Unnamed: 0,comment_id,video_id,channel_id,comment_text
0,Ugxzv5XgGPn-kzjBT9h4AaABAg,7b8ViCqD9JM,UC7cs8q-gJRlGwj4A8OmCmXg,Recruiters are great - but they really don't a...
1,UgzgH61hm2kJ6LJUaDd4AaABAg,7b8ViCqD9JM,UC7cs8q-gJRlGwj4A8OmCmXg,What’s a recruiter
2,Ugw2t6Ako-Qo5q7Ti0R4AaABAg,7b8ViCqD9JM,UC7cs8q-gJRlGwj4A8OmCmXg,Thanks for this information. I am about starti...
3,Ugy1U2pk7U6go4UjIpV4AaABAg,7b8ViCqD9JM,UC7cs8q-gJRlGwj4A8OmCmXg,Exactly what I do
4,Ugx3e3rDnw4cRF1M5dp4AaABAg,7b8ViCqD9JM,UC7cs8q-gJRlGwj4A8OmCmXg,"Heyy Alex, please do video on how to get freel..."
...,...,...,...,...
16033,UgztX5Zp0jjsOBtRqdp4AaABAg,6lQzbk6_OTw,UC7cs8q-gJRlGwj4A8OmCmXg,"Hey Alex, what do you think about COGNOS?"
16034,Ugx5i3bb5-5V8zNge_x4AaABAg,6lQzbk6_OTw,UC7cs8q-gJRlGwj4A8OmCmXg,"Hi Alex,\nfound your channel on Reddit and am ..."
16035,Ugz9os89TlxWUGtj0zR4AaABAg,6lQzbk6_OTw,UC7cs8q-gJRlGwj4A8OmCmXg,"Great video, Alex!
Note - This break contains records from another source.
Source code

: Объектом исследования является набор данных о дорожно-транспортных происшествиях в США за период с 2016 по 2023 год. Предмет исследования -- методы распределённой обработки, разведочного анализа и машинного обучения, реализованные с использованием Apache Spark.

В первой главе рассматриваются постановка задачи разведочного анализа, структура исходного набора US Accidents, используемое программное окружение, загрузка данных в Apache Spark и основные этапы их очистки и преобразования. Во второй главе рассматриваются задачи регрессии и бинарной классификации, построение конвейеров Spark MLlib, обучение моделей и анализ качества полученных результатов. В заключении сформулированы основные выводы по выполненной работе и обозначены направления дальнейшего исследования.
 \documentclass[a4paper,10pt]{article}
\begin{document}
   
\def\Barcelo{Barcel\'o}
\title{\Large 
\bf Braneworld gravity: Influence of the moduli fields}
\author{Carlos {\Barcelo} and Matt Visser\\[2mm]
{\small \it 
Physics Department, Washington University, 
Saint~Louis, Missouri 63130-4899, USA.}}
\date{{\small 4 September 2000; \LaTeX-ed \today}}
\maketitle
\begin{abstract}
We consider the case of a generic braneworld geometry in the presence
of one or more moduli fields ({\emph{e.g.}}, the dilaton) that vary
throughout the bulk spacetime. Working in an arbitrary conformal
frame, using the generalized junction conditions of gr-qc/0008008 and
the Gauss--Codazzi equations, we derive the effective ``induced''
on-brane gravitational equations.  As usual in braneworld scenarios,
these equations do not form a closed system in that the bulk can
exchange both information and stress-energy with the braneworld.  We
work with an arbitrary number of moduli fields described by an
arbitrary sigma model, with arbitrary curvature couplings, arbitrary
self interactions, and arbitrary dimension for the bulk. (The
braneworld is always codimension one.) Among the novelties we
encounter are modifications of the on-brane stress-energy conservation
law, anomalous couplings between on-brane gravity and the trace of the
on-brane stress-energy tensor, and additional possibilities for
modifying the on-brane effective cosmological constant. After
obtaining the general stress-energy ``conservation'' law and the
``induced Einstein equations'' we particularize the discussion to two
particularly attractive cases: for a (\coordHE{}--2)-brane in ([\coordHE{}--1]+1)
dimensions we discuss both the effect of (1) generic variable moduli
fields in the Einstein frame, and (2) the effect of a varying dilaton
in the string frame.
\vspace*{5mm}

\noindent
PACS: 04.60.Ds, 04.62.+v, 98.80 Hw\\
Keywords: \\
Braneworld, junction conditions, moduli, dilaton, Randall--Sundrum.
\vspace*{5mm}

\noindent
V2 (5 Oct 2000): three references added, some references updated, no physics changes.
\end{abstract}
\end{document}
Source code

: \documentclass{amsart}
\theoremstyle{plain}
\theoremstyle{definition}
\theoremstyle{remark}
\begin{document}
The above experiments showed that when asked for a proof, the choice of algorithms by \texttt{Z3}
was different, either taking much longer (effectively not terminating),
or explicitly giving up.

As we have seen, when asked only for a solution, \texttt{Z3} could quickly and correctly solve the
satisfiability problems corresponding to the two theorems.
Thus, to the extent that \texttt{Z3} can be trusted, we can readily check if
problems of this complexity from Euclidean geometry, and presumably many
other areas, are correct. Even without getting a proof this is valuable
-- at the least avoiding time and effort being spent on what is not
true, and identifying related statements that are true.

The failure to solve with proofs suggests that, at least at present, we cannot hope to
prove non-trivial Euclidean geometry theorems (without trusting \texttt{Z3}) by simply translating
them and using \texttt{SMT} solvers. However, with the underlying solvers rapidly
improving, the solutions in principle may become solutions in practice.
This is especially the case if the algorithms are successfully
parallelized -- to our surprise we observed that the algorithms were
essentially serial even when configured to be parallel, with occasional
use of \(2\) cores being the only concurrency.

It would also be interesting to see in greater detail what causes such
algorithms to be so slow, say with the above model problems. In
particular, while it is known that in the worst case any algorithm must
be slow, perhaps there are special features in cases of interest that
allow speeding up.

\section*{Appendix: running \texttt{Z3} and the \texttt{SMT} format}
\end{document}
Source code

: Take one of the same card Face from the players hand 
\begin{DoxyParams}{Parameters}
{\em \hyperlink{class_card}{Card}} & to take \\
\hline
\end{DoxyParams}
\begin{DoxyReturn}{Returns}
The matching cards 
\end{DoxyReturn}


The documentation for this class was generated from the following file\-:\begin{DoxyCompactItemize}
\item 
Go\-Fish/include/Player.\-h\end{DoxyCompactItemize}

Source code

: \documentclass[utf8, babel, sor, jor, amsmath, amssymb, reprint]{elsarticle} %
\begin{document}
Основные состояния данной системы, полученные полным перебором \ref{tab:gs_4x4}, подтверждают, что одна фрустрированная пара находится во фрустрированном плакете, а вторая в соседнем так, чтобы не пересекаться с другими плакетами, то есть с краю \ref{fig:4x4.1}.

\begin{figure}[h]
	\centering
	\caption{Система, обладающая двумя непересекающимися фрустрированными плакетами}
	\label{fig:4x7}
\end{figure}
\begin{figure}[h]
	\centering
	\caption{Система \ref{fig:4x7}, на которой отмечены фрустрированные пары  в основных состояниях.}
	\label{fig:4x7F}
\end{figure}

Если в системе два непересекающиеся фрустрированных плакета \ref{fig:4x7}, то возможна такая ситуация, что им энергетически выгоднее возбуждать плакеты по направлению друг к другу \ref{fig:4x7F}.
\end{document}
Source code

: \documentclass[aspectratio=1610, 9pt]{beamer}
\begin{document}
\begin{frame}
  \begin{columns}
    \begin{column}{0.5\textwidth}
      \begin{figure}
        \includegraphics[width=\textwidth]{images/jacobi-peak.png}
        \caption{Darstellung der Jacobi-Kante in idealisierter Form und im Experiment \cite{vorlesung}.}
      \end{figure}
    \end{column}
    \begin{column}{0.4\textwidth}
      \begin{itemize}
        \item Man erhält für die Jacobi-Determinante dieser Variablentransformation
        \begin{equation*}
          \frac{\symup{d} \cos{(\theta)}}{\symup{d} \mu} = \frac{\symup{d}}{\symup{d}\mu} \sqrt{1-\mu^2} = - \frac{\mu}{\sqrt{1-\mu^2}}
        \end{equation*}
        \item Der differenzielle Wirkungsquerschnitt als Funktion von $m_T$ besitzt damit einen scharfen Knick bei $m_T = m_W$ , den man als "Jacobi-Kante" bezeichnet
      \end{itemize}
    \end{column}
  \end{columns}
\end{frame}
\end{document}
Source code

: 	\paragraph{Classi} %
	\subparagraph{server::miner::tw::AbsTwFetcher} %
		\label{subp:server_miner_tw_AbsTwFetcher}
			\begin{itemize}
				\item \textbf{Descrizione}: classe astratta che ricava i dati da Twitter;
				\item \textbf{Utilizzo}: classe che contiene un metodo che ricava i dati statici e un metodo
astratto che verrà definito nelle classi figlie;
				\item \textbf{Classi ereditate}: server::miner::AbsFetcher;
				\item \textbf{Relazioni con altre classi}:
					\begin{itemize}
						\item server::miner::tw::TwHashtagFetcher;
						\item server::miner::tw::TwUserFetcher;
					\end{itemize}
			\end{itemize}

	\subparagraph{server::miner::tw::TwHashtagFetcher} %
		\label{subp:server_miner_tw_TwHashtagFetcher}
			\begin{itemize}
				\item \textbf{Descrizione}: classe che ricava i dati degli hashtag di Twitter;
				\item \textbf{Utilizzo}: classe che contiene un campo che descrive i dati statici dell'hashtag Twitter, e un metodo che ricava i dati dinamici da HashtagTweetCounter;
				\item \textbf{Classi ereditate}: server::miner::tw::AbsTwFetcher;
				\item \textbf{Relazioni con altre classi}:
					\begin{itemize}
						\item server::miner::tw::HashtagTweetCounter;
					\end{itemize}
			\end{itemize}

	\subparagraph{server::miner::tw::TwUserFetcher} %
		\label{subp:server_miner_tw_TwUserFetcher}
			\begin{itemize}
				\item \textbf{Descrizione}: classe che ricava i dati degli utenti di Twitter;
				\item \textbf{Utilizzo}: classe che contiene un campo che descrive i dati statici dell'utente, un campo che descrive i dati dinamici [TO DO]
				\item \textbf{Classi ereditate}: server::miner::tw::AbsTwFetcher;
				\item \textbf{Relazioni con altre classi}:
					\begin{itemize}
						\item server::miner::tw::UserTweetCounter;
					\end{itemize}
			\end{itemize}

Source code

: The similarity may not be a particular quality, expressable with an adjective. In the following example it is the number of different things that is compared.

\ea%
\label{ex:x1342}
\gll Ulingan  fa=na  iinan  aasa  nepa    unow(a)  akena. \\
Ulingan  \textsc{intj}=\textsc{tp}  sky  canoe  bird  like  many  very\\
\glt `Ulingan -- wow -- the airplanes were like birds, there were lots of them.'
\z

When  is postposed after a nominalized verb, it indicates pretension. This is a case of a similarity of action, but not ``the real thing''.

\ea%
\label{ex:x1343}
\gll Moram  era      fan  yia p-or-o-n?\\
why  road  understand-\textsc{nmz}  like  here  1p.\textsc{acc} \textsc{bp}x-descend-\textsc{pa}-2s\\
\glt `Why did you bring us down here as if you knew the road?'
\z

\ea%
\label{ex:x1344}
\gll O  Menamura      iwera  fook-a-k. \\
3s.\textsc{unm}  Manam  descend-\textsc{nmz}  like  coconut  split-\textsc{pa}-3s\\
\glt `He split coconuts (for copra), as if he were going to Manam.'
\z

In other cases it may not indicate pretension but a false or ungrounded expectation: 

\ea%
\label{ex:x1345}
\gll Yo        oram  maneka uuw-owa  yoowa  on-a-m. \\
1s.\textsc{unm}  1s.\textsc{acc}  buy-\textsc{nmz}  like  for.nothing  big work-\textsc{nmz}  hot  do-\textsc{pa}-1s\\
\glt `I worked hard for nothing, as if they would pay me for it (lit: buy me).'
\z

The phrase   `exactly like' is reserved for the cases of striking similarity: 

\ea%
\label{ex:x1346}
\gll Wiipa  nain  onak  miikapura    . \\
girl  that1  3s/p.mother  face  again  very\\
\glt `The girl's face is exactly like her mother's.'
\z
I definitely agree that Exc..."
16036,UgxgUXmGkengAMwgAGt4AaABAg,6lQzbk6_OTw,UC7cs8q-gJRlGwj4A8OmCmXg,"Hey Alex, great video, just went through all o..."


In [24]:
# Load data from Pandas DataFrames into MySQL tables

# Connect to MySQL database
connection = mysql.connector.connect(
    host = "localhost",
    user = mysql_user,
    password = mysql_password,
    database = "youtube_analytics"
)

# Create a cursor object for interacting with the database
cursor = connection.cursor()

try:
    # Create a SQLAlchemy engine for interacting with the MySQL database
    engine = create_engine(f"mysql+mysqlconnector://{mysql_user}:{mysql_password}@localhost/youtube_analytics")
    
    # Load the YouTube channels DataFrame into the MySQL channels table
    try:
        channel_df.to_sql("channels", con=engine, if_exists="replace", index=False)
        print("Channels data successfully loaded into MySQL database.")
    except Exception as e:
        print("Error loading channels data:", e)
    
    # Load the YouTube videos DataFrame into the MySQL videos table
    try:
        videos_df.to_sql("videos", con=engine, if_exists="replace", index=False)
        print("Videos data successfully loaded into MySQL database.")
    except Exception as e:
        print("Error loading videos data:", e)
    
    # Load the YouTube comments DataFrame into the MySQL comments table
    try:
        comments_df.to_sql("comments", con=engine, if_exists="replace", index=False)
        print("Comments data successfully loaded into MySQL database.")
    except Exception as e:
        print("Error loading comments data:", e)
    
except Exception as e:
    # Print error if exception occurs when connecting to the database 
    print("Error connecting to MySQL database:", e)

finally:
    # Close the cursor and connection to free up resources
    cursor.close()
    connection.close()

Channels data successfully loaded into MySQL database.
Videos data successfully loaded into MySQL database.
Comments data successfully loaded into MySQL database.